Records from a collection

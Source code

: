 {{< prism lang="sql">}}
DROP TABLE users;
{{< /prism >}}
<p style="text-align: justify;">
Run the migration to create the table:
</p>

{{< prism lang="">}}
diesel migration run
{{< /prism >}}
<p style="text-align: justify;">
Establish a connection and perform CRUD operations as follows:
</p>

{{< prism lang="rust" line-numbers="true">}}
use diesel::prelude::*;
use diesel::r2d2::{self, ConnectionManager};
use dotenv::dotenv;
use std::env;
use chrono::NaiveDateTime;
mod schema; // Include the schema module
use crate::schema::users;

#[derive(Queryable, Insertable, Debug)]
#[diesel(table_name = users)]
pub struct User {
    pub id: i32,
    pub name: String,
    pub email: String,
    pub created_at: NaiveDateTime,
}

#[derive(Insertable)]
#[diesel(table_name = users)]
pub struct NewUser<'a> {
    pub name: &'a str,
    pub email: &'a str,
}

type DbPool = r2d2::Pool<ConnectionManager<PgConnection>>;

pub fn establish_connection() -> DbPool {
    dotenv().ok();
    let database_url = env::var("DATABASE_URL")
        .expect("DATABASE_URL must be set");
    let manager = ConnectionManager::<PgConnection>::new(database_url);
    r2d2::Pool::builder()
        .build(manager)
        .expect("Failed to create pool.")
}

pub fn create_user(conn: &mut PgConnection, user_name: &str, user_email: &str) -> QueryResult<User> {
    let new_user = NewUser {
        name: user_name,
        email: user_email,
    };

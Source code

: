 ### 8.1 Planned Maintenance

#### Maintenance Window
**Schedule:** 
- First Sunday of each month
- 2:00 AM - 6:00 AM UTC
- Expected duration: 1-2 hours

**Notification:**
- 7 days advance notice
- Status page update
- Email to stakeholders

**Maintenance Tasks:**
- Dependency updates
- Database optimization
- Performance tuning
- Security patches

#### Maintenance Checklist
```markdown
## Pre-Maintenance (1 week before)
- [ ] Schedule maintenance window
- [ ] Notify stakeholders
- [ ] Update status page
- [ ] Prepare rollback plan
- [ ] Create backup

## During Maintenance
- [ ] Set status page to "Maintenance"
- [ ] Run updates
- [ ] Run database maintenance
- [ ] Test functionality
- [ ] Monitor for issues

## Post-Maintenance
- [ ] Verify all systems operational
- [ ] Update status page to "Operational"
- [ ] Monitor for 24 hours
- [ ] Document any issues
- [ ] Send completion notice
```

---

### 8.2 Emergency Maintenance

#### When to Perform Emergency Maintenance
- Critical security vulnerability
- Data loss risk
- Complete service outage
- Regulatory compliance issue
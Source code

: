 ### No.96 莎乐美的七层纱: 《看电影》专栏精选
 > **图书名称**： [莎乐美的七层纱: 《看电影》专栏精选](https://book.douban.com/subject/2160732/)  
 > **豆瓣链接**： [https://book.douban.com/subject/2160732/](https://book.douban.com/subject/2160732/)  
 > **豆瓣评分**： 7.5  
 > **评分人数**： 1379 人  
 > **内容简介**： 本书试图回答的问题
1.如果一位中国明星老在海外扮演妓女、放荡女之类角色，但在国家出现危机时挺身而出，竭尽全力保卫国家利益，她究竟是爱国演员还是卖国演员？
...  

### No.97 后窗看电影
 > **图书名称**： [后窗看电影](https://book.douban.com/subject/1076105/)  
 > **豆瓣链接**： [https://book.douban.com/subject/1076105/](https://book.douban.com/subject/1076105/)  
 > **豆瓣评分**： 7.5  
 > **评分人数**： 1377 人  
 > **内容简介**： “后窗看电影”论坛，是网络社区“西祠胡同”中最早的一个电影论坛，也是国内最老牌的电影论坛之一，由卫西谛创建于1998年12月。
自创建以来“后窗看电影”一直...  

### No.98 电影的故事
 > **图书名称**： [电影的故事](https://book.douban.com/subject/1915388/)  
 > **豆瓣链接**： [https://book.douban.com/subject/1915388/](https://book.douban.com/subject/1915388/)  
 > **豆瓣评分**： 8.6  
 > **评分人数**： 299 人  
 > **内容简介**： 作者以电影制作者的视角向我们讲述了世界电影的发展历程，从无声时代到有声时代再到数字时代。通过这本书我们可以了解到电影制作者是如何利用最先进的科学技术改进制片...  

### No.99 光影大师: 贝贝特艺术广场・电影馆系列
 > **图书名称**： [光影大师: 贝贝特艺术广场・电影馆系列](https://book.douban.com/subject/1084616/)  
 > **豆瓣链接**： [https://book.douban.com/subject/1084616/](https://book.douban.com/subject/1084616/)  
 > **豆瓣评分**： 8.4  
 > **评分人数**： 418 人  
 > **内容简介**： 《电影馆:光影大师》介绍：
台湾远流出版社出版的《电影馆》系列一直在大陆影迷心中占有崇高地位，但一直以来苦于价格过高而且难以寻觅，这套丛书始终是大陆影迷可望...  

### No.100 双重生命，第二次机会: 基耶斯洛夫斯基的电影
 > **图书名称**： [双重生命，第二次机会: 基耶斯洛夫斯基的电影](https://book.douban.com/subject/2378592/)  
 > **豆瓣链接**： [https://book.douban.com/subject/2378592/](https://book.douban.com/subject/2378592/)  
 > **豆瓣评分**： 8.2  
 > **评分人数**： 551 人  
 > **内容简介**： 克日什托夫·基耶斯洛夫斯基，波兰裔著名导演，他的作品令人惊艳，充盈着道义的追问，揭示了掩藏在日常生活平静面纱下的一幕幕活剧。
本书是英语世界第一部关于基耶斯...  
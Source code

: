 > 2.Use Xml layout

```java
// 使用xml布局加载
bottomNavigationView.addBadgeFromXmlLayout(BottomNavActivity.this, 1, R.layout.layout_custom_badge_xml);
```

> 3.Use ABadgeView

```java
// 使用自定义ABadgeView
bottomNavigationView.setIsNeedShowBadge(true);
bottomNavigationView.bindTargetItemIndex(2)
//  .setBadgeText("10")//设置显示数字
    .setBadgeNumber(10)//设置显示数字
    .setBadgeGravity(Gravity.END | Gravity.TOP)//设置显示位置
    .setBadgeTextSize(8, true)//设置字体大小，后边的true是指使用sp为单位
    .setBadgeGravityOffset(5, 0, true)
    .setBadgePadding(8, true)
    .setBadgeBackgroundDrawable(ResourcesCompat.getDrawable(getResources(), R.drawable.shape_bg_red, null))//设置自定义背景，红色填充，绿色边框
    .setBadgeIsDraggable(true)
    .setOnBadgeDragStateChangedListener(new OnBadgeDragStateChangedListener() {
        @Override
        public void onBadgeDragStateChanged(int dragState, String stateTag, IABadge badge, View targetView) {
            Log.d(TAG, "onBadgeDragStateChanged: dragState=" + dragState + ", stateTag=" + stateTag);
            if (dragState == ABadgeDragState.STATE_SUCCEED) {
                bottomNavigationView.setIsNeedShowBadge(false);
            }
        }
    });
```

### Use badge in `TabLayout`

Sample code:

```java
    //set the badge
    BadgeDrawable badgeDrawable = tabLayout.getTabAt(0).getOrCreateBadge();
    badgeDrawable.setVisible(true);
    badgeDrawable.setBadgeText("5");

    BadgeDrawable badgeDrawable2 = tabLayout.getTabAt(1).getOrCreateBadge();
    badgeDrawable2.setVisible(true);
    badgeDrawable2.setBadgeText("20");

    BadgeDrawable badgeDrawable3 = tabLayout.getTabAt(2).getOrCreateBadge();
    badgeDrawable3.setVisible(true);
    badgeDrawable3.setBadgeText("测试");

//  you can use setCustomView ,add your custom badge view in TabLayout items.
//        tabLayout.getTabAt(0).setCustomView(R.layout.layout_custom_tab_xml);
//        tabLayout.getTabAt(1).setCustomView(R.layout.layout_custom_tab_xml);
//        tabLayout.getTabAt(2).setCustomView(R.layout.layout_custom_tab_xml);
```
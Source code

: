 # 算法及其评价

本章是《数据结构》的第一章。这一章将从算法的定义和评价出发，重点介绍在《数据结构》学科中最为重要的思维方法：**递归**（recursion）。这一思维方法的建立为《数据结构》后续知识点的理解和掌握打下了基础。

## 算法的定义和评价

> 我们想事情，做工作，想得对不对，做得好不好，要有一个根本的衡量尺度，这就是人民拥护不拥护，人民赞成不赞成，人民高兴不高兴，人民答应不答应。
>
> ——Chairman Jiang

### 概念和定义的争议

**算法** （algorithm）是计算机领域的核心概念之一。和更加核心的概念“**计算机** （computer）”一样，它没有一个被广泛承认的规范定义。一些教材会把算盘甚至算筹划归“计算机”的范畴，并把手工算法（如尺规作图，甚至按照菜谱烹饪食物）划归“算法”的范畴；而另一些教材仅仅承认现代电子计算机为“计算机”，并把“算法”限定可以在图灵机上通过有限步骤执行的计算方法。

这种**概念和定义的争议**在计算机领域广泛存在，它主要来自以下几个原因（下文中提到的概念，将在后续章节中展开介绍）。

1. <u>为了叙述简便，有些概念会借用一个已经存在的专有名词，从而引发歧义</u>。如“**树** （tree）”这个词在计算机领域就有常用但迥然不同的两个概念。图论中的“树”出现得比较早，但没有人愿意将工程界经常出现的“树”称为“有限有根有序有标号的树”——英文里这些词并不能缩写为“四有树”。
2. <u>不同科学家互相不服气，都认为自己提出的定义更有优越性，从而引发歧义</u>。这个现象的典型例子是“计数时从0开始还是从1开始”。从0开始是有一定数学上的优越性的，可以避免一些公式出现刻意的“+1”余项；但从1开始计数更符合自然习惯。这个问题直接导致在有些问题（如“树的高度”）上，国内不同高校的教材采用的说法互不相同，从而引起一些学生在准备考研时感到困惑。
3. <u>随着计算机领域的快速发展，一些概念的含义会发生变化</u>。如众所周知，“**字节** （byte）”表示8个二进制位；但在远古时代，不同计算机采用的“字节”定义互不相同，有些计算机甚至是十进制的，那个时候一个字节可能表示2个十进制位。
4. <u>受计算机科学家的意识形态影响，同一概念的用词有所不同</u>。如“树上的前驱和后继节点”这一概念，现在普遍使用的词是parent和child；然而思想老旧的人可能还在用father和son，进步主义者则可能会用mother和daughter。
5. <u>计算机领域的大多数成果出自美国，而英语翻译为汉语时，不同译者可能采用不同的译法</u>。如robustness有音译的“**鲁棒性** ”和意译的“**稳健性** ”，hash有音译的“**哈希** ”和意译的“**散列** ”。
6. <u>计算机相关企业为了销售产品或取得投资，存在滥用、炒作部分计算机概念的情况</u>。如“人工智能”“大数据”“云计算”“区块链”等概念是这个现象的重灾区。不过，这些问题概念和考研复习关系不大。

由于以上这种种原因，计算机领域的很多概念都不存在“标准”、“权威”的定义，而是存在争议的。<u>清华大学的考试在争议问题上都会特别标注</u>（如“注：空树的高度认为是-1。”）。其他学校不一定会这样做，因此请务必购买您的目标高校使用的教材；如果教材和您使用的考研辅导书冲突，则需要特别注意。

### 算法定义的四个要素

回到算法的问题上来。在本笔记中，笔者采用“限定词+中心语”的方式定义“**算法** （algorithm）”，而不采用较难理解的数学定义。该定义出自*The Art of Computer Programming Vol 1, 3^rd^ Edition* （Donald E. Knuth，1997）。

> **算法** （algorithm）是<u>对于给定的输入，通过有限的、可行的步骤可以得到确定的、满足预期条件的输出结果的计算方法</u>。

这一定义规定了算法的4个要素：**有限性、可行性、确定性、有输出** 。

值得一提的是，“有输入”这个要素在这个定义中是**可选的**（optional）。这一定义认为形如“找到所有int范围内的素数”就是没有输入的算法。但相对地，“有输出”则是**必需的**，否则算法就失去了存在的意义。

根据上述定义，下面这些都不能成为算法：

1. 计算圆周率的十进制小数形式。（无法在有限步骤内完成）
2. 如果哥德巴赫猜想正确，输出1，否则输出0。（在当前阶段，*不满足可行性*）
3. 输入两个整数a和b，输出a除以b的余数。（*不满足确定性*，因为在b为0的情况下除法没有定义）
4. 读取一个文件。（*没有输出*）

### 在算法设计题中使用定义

• EXERCISE REQUIREMENTS: What is needed is an exact copy of the lines from the one containing "4. <u>受计算机科学家的" through the last line of the records, and nothing else.

• YOUR RESPONSE:
4. <u>受计算机科学家的意识形态影响，同一概念的用词有所不同</u>。如“树上的前驱和后继节点”这一概念，现在普遍使用的词是parent和child；然而思想老旧的人可能还在用father和son，进步主义者则可能会用mother和daughter。
5. <u>计算机领域的大多数成果出自美国，而英语翻译为汉语时，不同译者可能采用不同的译法</u>。如robustness有音译的“**鲁棒性** ”和意译的“**稳健性** ”，hash有音译的“**哈希** ”和意译的“**散列** ”。
6. <u>计算机相关企业为了销售产品或取得投资，存在滥用、炒作部分计算机概念的情况</u>。如“人工智能”“大数据”“云计算”“区块链”等概念是这个现象的重灾区。不过，这些问题概念和考研复习关系不大。

由于以上这种种原因，计算机领域的很多概念都不存在“标准”、“权威”的定义，而是存在争议的。<u>清华大学的考试在争议问题上都会特别标注</u>（如“注：空树的高度认为是-1。”）。其他学校不一定会这样做，因此请务必购买您的目标高校使用的教材；如果教材和您使用的考研辅导书冲突，则需要特别注意。

### 算法定义的四个要素

回到算法的问题上来。在本笔记中，笔者采用“限定词+中心语”的方式定义“**算法** （algorithm）”，而不采用较难理解的数学定义。该定义出自*The Art of Computer Programming Vol 1, 3^rd^ Edition* （Donald E. Knuth，1997）。

> **算法** （algorithm）是<u>对于给定的输入，通过有限的、可行的步骤可以得到确定的、满足预期条件的输出结果的计算方法</u>。

这一定义规定了算法的4个要素：**有限性、可行性、确定性、有输出** 。

值得一提的是，“有输入”这个要素在这个定义中是**可选的**（optional）。这一定义认为形如“找到所有int范围内的素数”就是没有输入的算法。但相对地，“有输出”则是**必需的**，否则算法就失去了存在的意义。

根据上述定义，下面这些都不能成为算法：

1. 计算圆周率的十进制小数形式。（无法在有限步骤内完成）
2. 如果哥德巴赫猜想正确，输出1，否则输出0。（在当前阶段，*不满足可行性*）
3. 输入两个整数a和b，输出a除以b的余数。（*不满足确定性*，因为在b为0的情况下除法没有定义）
4. 读取一个文件。（*没有输出*）

### 在算法设计题中使用定义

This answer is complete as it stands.